Plato, a man who lived ~2,400 years ago, decided that ideas were Real with zero proof and you're just going to accept his word on this, I'm supposed to just accept this? This does strike me as extremely life-centric, for lack of a better, all encompassing, term. If all life in the universe disappeared, the universe itself does not suddenly vanish in a puff of smoke. Stars will still fuse the elements, blackholes will still gobble up matter, the earth will continue to orbit the sun until it's consumed by the sun or is disrupted by some massive interstellar traveler. But the world of ideas wouldn't exist because there would be nothing to think of them. Mathematics wouldn't exist, because there would be nothing to conceive of them.

If you assume the platonic realm exists, sure, I would grant you all of Penrose's Three Worlds, I would grant Tegmark's belief that somewhere out there is a physical Platonic realm.
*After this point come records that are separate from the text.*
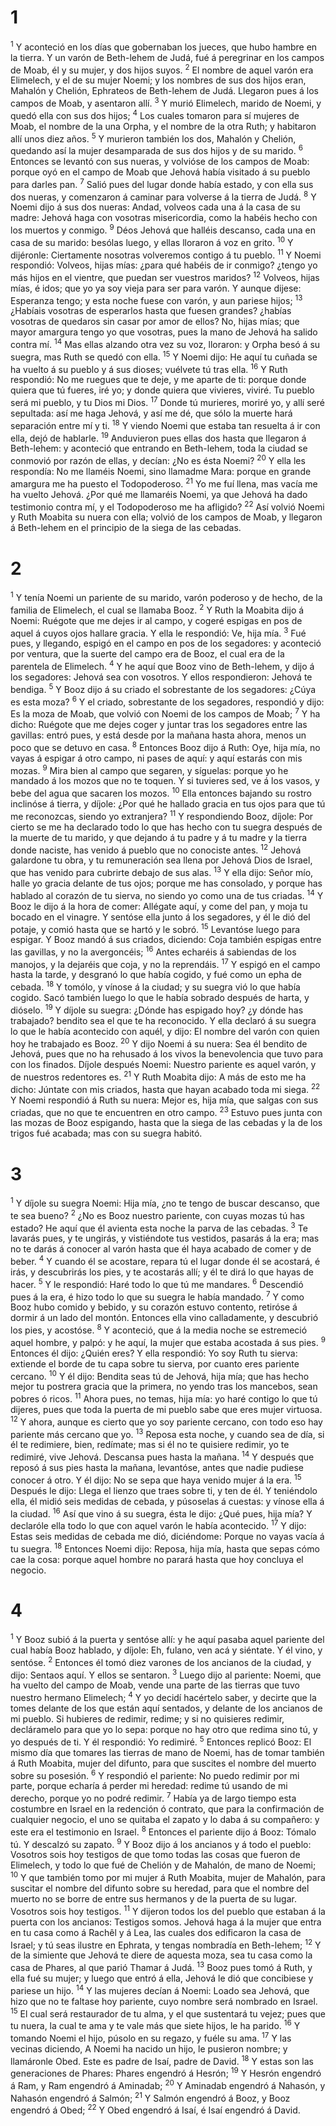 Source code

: # 1 
<sup class='bibleverse'>1</sup> Y aconteció en los días que gobernaban los jueces, que hubo hambre en la tierra. Y un varón de Beth-lehem de Judá, fué á peregrinar en los campos de Moab, él y su mujer, y dos hijos suyos. <sup class='bibleverse'>2</sup> El nombre de aquel varón era Elimelech, y el de su mujer Noemi; y los nombres de sus dos hijos eran, Mahalón y Chelión, Ephrateos de Beth-lehem de Judá. Llegaron pues á los campos de Moab, y asentaron allí. <sup class='bibleverse'>3</sup> Y murió Elimelech, marido de Noemi, y quedó ella con sus dos hijos; <sup class='bibleverse'>4</sup> Los cuales tomaron para sí mujeres de Moab, el nombre de la una Orpha, y el nombre de la otra Ruth; y habitaron allí unos diez años. <sup class='bibleverse'>5</sup> Y murieron también los dos, Mahalón y Chelión, quedando así la mujer desamparada de sus dos hijos y de su marido. <sup class='bibleverse'>6</sup> Entonces se levantó con sus nueras, y volvióse de los campos de Moab: porque oyó en el campo de Moab que Jehová había visitado á su pueblo para darles pan. <sup class='bibleverse'>7</sup> Salió pues del lugar donde había estado, y con ella sus dos nueras, y comenzaron á caminar para volverse á la tierra de Judá. <sup class='bibleverse'>8</sup> Y Noemi dijo á sus dos nueras: Andad, volveos cada una á la casa de su madre: Jehová haga con vosotras misericordia, como la habéis hecho con los muertos y conmigo. <sup class='bibleverse'>9</sup> Déos Jehová que halléis descanso, cada una en casa de su marido: besólas luego, y ellas lloraron á voz en grito. <sup class='bibleverse'>10</sup> Y dijéronle: Ciertamente nosotras volveremos contigo á tu pueblo. <sup class='bibleverse'>11</sup> Y Noemi respondió: Volveos, hijas mías: ¿para qué habéis de ir conmigo? ¿tengo yo más hijos en el vientre, que puedan ser vuestros maridos? <sup class='bibleverse'>12</sup> Volveos, hijas mías, é idos; que yo ya soy vieja para ser para varón. Y aunque dijese: Esperanza tengo; y esta noche fuese con varón, y aun pariese hijos; <sup class='bibleverse'>13</sup> ¿Habíais vosotras de esperarlos hasta que fuesen grandes? ¿habías vosotras de quedaros sin casar por amor de ellos? No, hijas mías; que mayor amargura tengo yo que vosotras, pues la mano de Jehová ha salido contra mí. <sup class='bibleverse'>14</sup> Mas ellas alzando otra vez su voz, lloraron: y Orpha besó á su suegra, mas Ruth se quedó con ella. <sup class='bibleverse'>15</sup> Y Noemi dijo: He aquí tu cuñada se ha vuelto á su pueblo y á sus dioses; vuélvete tú tras ella. <sup class='bibleverse'>16</sup> Y Ruth respondió: No me ruegues que te deje, y me aparte de ti: porque donde quiera que tú fueres, iré yo; y donde quiera que vivieres, viviré. Tu pueblo será mi pueblo, y tu Dios mi Dios. <sup class='bibleverse'>17</sup> Donde tú murieres, moriré yo, y allí seré sepultada: así me haga Jehová, y así me dé, que sólo la muerte hará separación entre mí y ti. <sup class='bibleverse'>18</sup> Y viendo Noemi que estaba tan resuelta á ir con ella, dejó de hablarle. <sup class='bibleverse'>19</sup> Anduvieron pues ellas dos hasta que llegaron á Beth-lehem: y aconteció que entrando en Beth-lehem, toda la ciudad se conmovió por razón de ellas, y decían: ¿No es ésta Noemi? <sup class='bibleverse'>20</sup> Y ella les respondía: No me llaméis Noemi, sino llamadme Mara: porque en grande amargura me ha puesto el Todopoderoso. <sup class='bibleverse'>21</sup> Yo me fuí llena, mas vacía me ha vuelto Jehová. ¿Por qué me llamaréis Noemi, ya que Jehová ha dado testimonio contra mí, y el Todopoderoso me ha afligido? <sup class='bibleverse'>22</sup> Así volvió Noemi y Ruth Moabita su nuera con ella; volvió de los campos de Moab, y llegaron á Beth-lehem en el principio de la siega de las cebadas. 

# 2 
<sup class='bibleverse'>1</sup> Y tenía Noemi un pariente de su marido, varón poderoso y de hecho, de la familia de Elimelech, el cual se llamaba Booz. <sup class='bibleverse'>2</sup> Y Ruth la Moabita dijo á Noemi: Ruégote que me dejes ir al campo, y cogeré espigas en pos de aquel á cuyos ojos hallare gracia. Y ella le respondió: Ve, hija mía. <sup class='bibleverse'>3</sup> Fué pues, y llegando, espigó en el campo en pos de los segadores: y aconteció por ventura, que la suerte del campo era de Booz, el cual era de la parentela de Elimelech. <sup class='bibleverse'>4</sup> Y he aquí que Booz vino de Beth-lehem, y dijo á los segadores: Jehová sea con vosotros. Y ellos respondieron: Jehová te bendiga. <sup class='bibleverse'>5</sup> Y Booz dijo á su criado el sobrestante de los segadores: ¿Cúya es esta moza? <sup class='bibleverse'>6</sup> Y el criado, sobrestante de los segadores, respondió y dijo: Es la moza de Moab, que volvió con Noemi de los campos de Moab; <sup class='bibleverse'>7</sup> Y ha dicho: Ruégote que me dejes coger y juntar tras los segadores entre las gavillas: entró pues, y está desde por la mañana hasta ahora, menos un poco que se detuvo en casa. <sup class='bibleverse'>8</sup> Entonces Booz dijo á Ruth: Oye, hija mía, no vayas á espigar á otro campo, ni pases de aquí: y aquí estarás con mis mozas. <sup class='bibleverse'>9</sup> Mira bien al campo que segaren, y síguelas: porque yo he mandado á los mozos que no te toquen. Y si tuvieres sed, ve á los vasos, y bebe del agua que sacaren los mozos. <sup class='bibleverse'>10</sup> Ella entonces bajando su rostro inclinóse á tierra, y díjole: ¿Por qué he hallado gracia en tus ojos para que tú me reconozcas, siendo yo extranjera? <sup class='bibleverse'>11</sup> Y respondiendo Booz, díjole: Por cierto se me ha declarado todo lo que has hecho con tu suegra después de la muerte de tu marido, y que dejando á tu padre y á tu madre y la tierra donde naciste, has venido á pueblo que no conociste antes. <sup class='bibleverse'>12</sup> Jehová galardone tu obra, y tu remuneración sea llena por Jehová Dios de Israel, que has venido para cubrirte debajo de sus alas. <sup class='bibleverse'>13</sup> Y ella dijo: Señor mío, halle yo gracia delante de tus ojos; porque me has consolado, y porque has hablado al corazón de tu sierva, no siendo yo como una de tus criadas. <sup class='bibleverse'>14</sup> Y Booz le dijo á la hora de comer: Allégate aquí, y come del pan, y moja tu bocado en el vinagre. Y sentóse ella junto á los segadores, y él le dió del potaje, y comió hasta que se hartó y le sobró. <sup class='bibleverse'>15</sup> Levantóse luego para espigar. Y Booz mandó á sus criados, diciendo: Coja también espigas entre las gavillas, y no la avergoncéis; <sup class='bibleverse'>16</sup> Antes echaréis á sabiendas de los manojos, y la dejaréis que coja, y no la reprendáis. <sup class='bibleverse'>17</sup> Y espigó en el campo hasta la tarde, y desgranó lo que había cogido, y fué como un epha de cebada. <sup class='bibleverse'>18</sup> Y tomólo, y vínose á la ciudad; y su suegra vió lo que había cogido. Sacó también luego lo que le había sobrado después de harta, y dióselo. <sup class='bibleverse'>19</sup> Y díjole su suegra: ¿Dónde has espigado hoy? ¿y dónde has trabajado? bendito sea el que te ha reconocido. Y ella declaró á su suegra lo que le había acontecido con aquél, y dijo: El nombre del varón con quien hoy he trabajado es Booz. <sup class='bibleverse'>20</sup> Y dijo Noemi á su nuera: Sea él bendito de Jehová, pues que no ha rehusado á los vivos la benevolencia que tuvo para con los finados. Díjole después Noemi: Nuestro pariente es aquel varón, y de nuestros redentores es. <sup class='bibleverse'>21</sup> Y Ruth Moabita dijo: A más de esto me ha dicho: Júntate con mis criados, hasta que hayan acabado toda mi siega. <sup class='bibleverse'>22</sup> Y Noemi respondió á Ruth su nuera: Mejor es, hija mía, que salgas con sus criadas, que no que te encuentren en otro campo. <sup class='bibleverse'>23</sup> Estuvo pues junta con las mozas de Booz espigando, hasta que la siega de las cebadas y la de los trigos fué acabada; mas con su suegra habitó. 

# 3 
<sup class='bibleverse'>1</sup> Y díjole su suegra Noemi: Hija mía, ¿no te tengo de buscar descanso, que te sea bueno? <sup class='bibleverse'>2</sup> ¿No es Booz nuestro pariente, con cuyas mozas tú has estado? He aquí que él avienta esta noche la parva de las cebadas. <sup class='bibleverse'>3</sup> Te lavarás pues, y te ungirás, y vistiéndote tus vestidos, pasarás á la era; mas no te darás á conocer al varón hasta que él haya acabado de comer y de beber. <sup class='bibleverse'>4</sup> Y cuando él se acostare, repara tú el lugar donde él se acostará, é irás, y descubrirás los pies, y te acostarás allí; y él te dirá lo que hayas de hacer. <sup class='bibleverse'>5</sup> Y le respondió: Haré todo lo que tú me mandares. <sup class='bibleverse'>6</sup> Descendió pues á la era, é hizo todo lo que su suegra le había mandado. <sup class='bibleverse'>7</sup> Y como Booz hubo comido y bebido, y su corazón estuvo contento, retiróse á dormir á un lado del montón. Entonces ella vino calladamente, y descubrió los pies, y acostóse. <sup class='bibleverse'>8</sup> Y aconteció, que á la media noche se estremeció aquel hombre, y palpó: y he aquí, la mujer que estaba acostada á sus pies. <sup class='bibleverse'>9</sup> Entonces él dijo: ¿Quién eres? Y ella respondió: Yo soy Ruth tu sierva: extiende el borde de tu capa sobre tu sierva, por cuanto eres pariente cercano. <sup class='bibleverse'>10</sup> Y él dijo: Bendita seas tú de Jehová, hija mía; que has hecho mejor tu postrera gracia que la primera, no yendo tras los mancebos, sean pobres ó ricos. <sup class='bibleverse'>11</sup> Ahora pues, no temas, hija mía: yo haré contigo lo que tú dijeres, pues que toda la puerta de mi pueblo sabe que eres mujer virtuosa. <sup class='bibleverse'>12</sup> Y ahora, aunque es cierto que yo soy pariente cercano, con todo eso hay pariente más cercano que yo. <sup class='bibleverse'>13</sup> Reposa esta noche, y cuando sea de día, si él te redimiere, bien, redímate; mas si él no te quisiere redimir, yo te redimiré, vive Jehová. Descansa pues hasta la mañana. <sup class='bibleverse'>14</sup> Y después que reposó á sus pies hasta la mañana, levantóse, antes que nadie pudiese conocer á otro. Y él dijo: No se sepa que haya venido mujer á la era. <sup class='bibleverse'>15</sup> Después le dijo: Llega el lienzo que traes sobre ti, y ten de él. Y teniéndolo ella, él midió seis medidas de cebada, y púsoselas á cuestas: y vínose ella á la ciudad. <sup class='bibleverse'>16</sup> Así que vino á su suegra, ésta le dijo: ¿Qué pues, hija mía? Y declaróle ella todo lo que con aquel varón le había acontecido. <sup class='bibleverse'>17</sup> Y dijo: Estas seis medidas de cebada me dió, diciéndome: Porque no vayas vacía á tu suegra. <sup class='bibleverse'>18</sup> Entonces Noemi dijo: Reposa, hija mía, hasta que sepas cómo cae la cosa: porque aquel hombre no parará hasta que hoy concluya el negocio. 

# 4 
<sup class='bibleverse'>1</sup> Y Booz subió á la puerta y sentóse allí: y he aquí pasaba aquel pariente del cual había Booz hablado, y díjole: Eh, fulano, ven acá y siéntate. Y él vino, y sentóse. <sup class='bibleverse'>2</sup> Entonces él tomó diez varones de los ancianos de la ciudad, y dijo: Sentaos aquí. Y ellos se sentaron. <sup class='bibleverse'>3</sup> Luego dijo al pariente: Noemi, que ha vuelto del campo de Moab, vende una parte de las tierras que tuvo nuestro hermano Elimelech; <sup class='bibleverse'>4</sup> Y yo decidí hacértelo saber, y decirte que la tomes delante de los que están aquí sentados, y delante de los ancianos de mi pueblo. Si hubieres de redimir, redime; y si no quisieres redimir, decláramelo para que yo lo sepa: porque no hay otro que redima sino tú, y yo después de ti. Y él respondió: Yo redimiré. <sup class='bibleverse'>5</sup> Entonces replicó Booz: El mismo día que tomares las tierras de mano de Noemi, has de tomar también á Ruth Moabita, mujer del difunto, para que suscites el nombre del muerto sobre su posesión. <sup class='bibleverse'>6</sup> Y respondió el pariente: No puedo redimir por mi parte, porque echaría á perder mi heredad: redime tú usando de mi derecho, porque yo no podré redimir. <sup class='bibleverse'>7</sup> Había ya de largo tiempo esta costumbre en Israel en la redención ó contrato, que para la confirmación de cualquier negocio, el uno se quitaba el zapato y lo daba á su compañero: y este era el testimonio en Israel. <sup class='bibleverse'>8</sup> Entonces el pariente dijo á Booz: Tómalo tú. Y descalzó su zapato. <sup class='bibleverse'>9</sup> Y Booz dijo á los ancianos y á todo el pueblo: Vosotros sois hoy testigos de que tomo todas las cosas que fueron de Elimelech, y todo lo que fué de Chelión y de Mahalón, de mano de Noemi; <sup class='bibleverse'>10</sup> Y que también tomo por mi mujer á Ruth Moabita, mujer de Mahalón, para suscitar el nombre del difunto sobre su heredad, para que el nombre del muerto no se borre de entre sus hermanos y de la puerta de su lugar. Vosotros sois hoy testigos. <sup class='bibleverse'>11</sup> Y dijeron todos los del pueblo que estaban á la puerta con los ancianos: Testigos somos. Jehová haga á la mujer que entra en tu casa como á Rachêl y á Lea, las cuales dos edificaron la casa de Israel; y tú seas ilustre en Ephrata, y tengas nombradía en Beth-lehem; <sup class='bibleverse'>12</sup> Y de la simiente que Jehová te diere de aquesta moza, sea tu casa como la casa de Phares, al que parió Thamar á Judá. <sup class='bibleverse'>13</sup> Booz pues tomó á Ruth, y ella fué su mujer; y luego que entró á ella, Jehová le dió que concibiese y pariese un hijo. <sup class='bibleverse'>14</sup> Y las mujeres decían á Noemi: Loado sea Jehová, que hizo que no te faltase hoy pariente, cuyo nombre será nombrado en Israel. <sup class='bibleverse'>15</sup> El cual será restaurador de tu alma, y el que sustentará tu vejez; pues que tu nuera, la cual te ama y te vale más que siete hijos, le ha parido. <sup class='bibleverse'>16</sup> Y tomando Noemi el hijo, púsolo en su regazo, y fuéle su ama. <sup class='bibleverse'>17</sup> Y las vecinas diciendo, A Noemi ha nacido un hijo, le pusieron nombre; y llamáronle Obed. Este es padre de Isaí, padre de David. <sup class='bibleverse'>18</sup> Y estas son las generaciones de Phares: Phares engendró á Hesrón; <sup class='bibleverse'>19</sup> Y Hesrón engendró á Ram, y Ram engendró á Aminadab; <sup class='bibleverse'>20</sup> Y Aminadab engendró á Nahasón, y Nahasón engendró á Salmón; <sup class='bibleverse'>21</sup> Y Salmón engendró á Booz, y Booz engendró á Obed; <sup class='bibleverse'>22</sup> Y Obed engendró á Isaí, é Isaí engendró á David.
I'd also probably believe in a lot of other things with out evidence as well.

But, maybe I'm just from Missouri. You're gonna have to show me.


Playing devil's advocate here. Mathematics and concepts can be shown in the regular way: in books, or in configurations of bits. Their meaning is generally lost though, unless there is someone to interpret it.

I think we should be careful about the contexts that we are discussing things in.

If we consider, for example, a string of text that contains the King James Bible, and we assume that the string "exists", that does not imply that the actual stories in the text exist, let alone that the characters featuring in it exist.

In the above example, existence has three different meanings.

It would be great if philosophy would be able to use strict type checking on their arguments :)

It would also be nice if I could simply state my philosophical dependencies in a plain text file.


I do agree that they can be "shown" or demonstrated, I don't think that's at argument here. And to be specific I chose the phrase Platonic World, or Platonic Realm specifically because it is the philosophical notion that ideas are real in the sense that the keyboard I am typing this message on is real, that those ideas exist independent of humans, and indeed independent of any living/sentient existence.

I called out Max Tegmark, partially because I find it humorous and, specifically because he has said that he believes that there exists a world where math is real, or maybe that the world is only math. It stems partly from his view of the multiverse. He makes an easy "punching bag" for this sort of thing.

So, yes, existence has many meaning in your example. I specifically called out one where ideas have a real existence independent of our reality or any subjects that operate within it.


I believe we are in agreement on this. Intuitively, and under the assumption that the physical world exists (although I have no clue why or how it exists), I feel that mathematics is formed inside of the physical world. The experience of being able to practice mathematics probably emerges from brain structures which have evolved in the physical world.

Still, there are some problems that I run into when taking these thoughts further. How, for instance can one apply deductive reasoning or apply Occam's razor in a context where these are not available?

I am also intrigued by your earlier remark that "math is just a model that is surprisingly applicable to the real world." (emphasis mine). This brings to mind "The Unreasonable Effectiveness of Mathematics in the Natural Sciences". Perhaps there is an easy way out for believers of anti-realism.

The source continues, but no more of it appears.